Partitioning is a powerful technique used to enhance performance, scalability and ease administration of cubes (especially large cubes) in SQL Server Analysis Services. However, this technique is not as well known among developers as it is supposed to be. In this article, we will talk about partitions in Analysis Services, by answering some of the questions that will cover most aspects of partitions.
1. What are partitions?
A partition is a physical unit of storage that contains a subset of the Analysis Services database data. By default, every measure group has a single partition containing the entire data. When you create multiple partitions, the measure group represents the combined data stored in all its partitions.
2. Why should I create partitions?
Here are some of the advantages of creating partitions:
- Partitions can be spread across multiple physical drives allowing parallel data access which Analysis Services can access data in multiple drives at the same time.
- For each partition, you can use a different aggregation design and storage mode, though they belong to the same measure group. This is an excellent option that will improve query response time. For example, let’s say you have a cube with yearly partitions, since the partition for the current year is most likely to be queried often, you will want to create a higher aggregation design for that partition. With higher aggregation design, Analysis Services will create higher number of aggregations (pre-calculated summaries of data) instead of computing them at run time, thus improving the query response time.
- Partitions can be processed independently. For example, if you have yearly partitions (which is quite common) you can save a lot of processing time by processing only the current year partition when data is added to the cube. Since data in previous year partitions generally will not change, you can leave them as they are.
- Partitions can be processed in parallel thereby utilizing the system resources (CPU, memory etc) efficiently. This means that multiple partitions can be processed at once. As said before, the degree of parallelism will be constrained only by the hardware and server workload.
- Analysis Services can extract data from multiple partitions in parallel when a query is executed against the server which will result in efficient utilization of system resources (CPU, memory etc). This will significantly enhance query performance as long as you have enough processor resources, sufficient memory and enough disk resources.

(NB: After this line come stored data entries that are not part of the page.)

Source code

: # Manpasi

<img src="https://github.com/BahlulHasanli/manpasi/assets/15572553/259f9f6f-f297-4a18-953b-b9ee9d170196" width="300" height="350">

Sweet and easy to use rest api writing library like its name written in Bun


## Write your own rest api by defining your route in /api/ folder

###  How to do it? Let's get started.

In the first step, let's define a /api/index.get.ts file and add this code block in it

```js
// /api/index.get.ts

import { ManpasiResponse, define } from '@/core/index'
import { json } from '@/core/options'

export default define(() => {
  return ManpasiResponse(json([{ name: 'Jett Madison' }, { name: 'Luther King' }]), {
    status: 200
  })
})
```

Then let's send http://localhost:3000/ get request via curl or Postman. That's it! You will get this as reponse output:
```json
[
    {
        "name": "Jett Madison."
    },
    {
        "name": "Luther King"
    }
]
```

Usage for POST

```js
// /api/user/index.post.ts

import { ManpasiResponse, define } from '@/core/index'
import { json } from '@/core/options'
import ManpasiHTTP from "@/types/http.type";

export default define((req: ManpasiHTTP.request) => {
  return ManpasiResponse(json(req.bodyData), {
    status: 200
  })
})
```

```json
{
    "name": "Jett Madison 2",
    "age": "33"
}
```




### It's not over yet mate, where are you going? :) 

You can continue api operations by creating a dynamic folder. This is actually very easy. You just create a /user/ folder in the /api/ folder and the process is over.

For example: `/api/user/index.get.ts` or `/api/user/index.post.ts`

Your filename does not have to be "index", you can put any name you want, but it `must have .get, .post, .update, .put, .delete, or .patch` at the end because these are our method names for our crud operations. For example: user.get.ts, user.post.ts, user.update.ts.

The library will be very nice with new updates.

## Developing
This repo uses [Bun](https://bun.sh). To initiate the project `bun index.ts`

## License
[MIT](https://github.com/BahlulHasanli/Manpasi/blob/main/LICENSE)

- If you have multiple partitions, Analysis Services will only scan the partition that has the required data to satisfy the query which will in turn improve performance because of reduced IO operations. In short, Analysis Services will query less data.
- Each partition in a measure group can use a different fact table, and these fact tables can be from different data sources. This option will be very helpful especially when you have a large fact table that is physically split into multiple tables.

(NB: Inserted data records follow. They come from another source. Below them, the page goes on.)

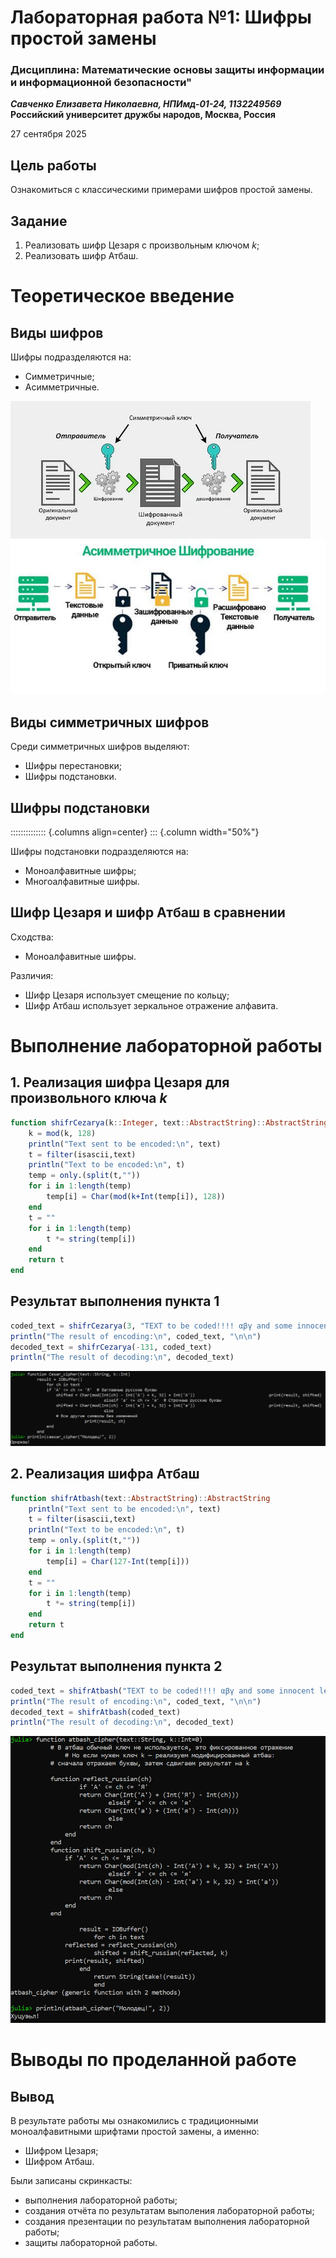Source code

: # Лабораторная работа №1: Шифры простой замены
### Дисциплина: Математические основы защиты информации и информационной безопасности"
***Савченко Елизавета Николаевна, НПИмд-01-24, 1132249569***
**Российский университет дружбы народов, Москва, Россия**

27 сентября 2025

## Цель работы

Ознакомиться с классическими примерами шифров простой замены.

## Задание

1. Реализовать шифр Цезаря с произвольным ключом $k$;
2. Реализовать шифр Атбаш.

# Теоретическое введение

## Виды шифров

Шифры подразделяются на:

- Симметричные;
- Асимметричные.

![img_2.png](img_2.png)
![img_3.png](img_3.png)

## Виды симметричных шифров

Среди симметричных шифров выделяют:

- Шифры перестановки;
- Шифры подстановки.


## Шифры подстановки

:::::::::::::: {.columns align=center}
::: {.column width="50%"}

Шифры подстановки подразделяются на:

- Моноалфавитные шифры;
- Многоалфавитные шифры.


## Шифр Цезаря и шифр Атбаш в сравнении

Сходства:

- Моноалфавитные шифры.

Различия:

- Шифр Цезаря использует смещение по кольцу;
- Шифр Атбаш использует зеркальное отражение алфавита.

# Выполнение лабораторной работы

## 1. Реализация шифра Цезаря для произвольного ключа $k$

```julia
function shifrCezarya(k::Integer, text::AbstractString)::AbstractString
    k = mod(k, 128)
    println("Text sent to be encoded:\n", text)
    t = filter(isascii,text)
    println("Text to be encoded:\n", t)
    temp = only.(split(t,""))
    for i in 1:length(temp)
        temp[i] = Char(mod(k+Int(temp[i]), 128))
    end
    t = ""
    for i in 1:length(temp)
        t *= string(temp[i])
    end
    return t
end
```

## Результат выполнения пункта 1

```julia
coded_text = shifrCezarya(3, "TEXT to be coded!!!! αβγ and some innocent letters")
println("The result of encoding:\n", coded_text, "\n\n")
decoded_text = shifrCezarya(-131, coded_text)
println("The result of decoding:\n", decoded_text)
```
![img.png](img.png)

## 2. Реализация шифра Атбаш

```julia
function shifrAtbash(text::AbstractString)::AbstractString
    println("Text sent to be encoded:\n", text)
    t = filter(isascii,text)
    println("Text to be encoded:\n", t)
    temp = only.(split(t,""))
    for i in 1:length(temp)
        temp[i] = Char(127-Int(temp[i]))
    end
    t = ""
    for i in 1:length(temp)
        t *= string(temp[i])
    end
    return t
end
```

## Результат выполнения пункта 2

```julia
coded_text = shifrAtbash("TEXT to be coded!!!! αβγ and some innocent letters")
println("The result of encoding:\n", coded_text, "\n\n")
decoded_text = shifrAtbash(coded_text)
println("The result of decoding:\n", decoded_text)
```
![img_1.png](img_1.png)

# Выводы по проделанной работе

## Вывод

В результате работы мы ознакомились с традиционными моноалфавитными шрифтами простой замены, а именно: 

- Шифром Цезаря;
- Шифром Атбаш.

Были записаны скринкасты:

- выполнения лабораторной работы;
- создания отчёта по результатам выполения лабораторной работы;
- создания презентации по результатам выполнения лабораторной работы;
- защиты лабораторной работы.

3. What is stored in partitions?
Analysis Services stores both Fact (detail) and summarized (aggregated) data in each partition. It also stores aggregation design, Proactive caching settings, etc. in each partition.
4. Are there any restrictions while creating partitions that I need to be aware of?
You have to have Enterprise Edition to be able to create partitions. Standard edition is limited to one partition per measure group, which is the default behavior.
When creating multiple partitions, you need to make sure that for a measure group, the data in one partition is exclusive of the data in any other partition to avoid duplicate rows in the measure group which will produce wrong results. In short, data in each partition should be unique.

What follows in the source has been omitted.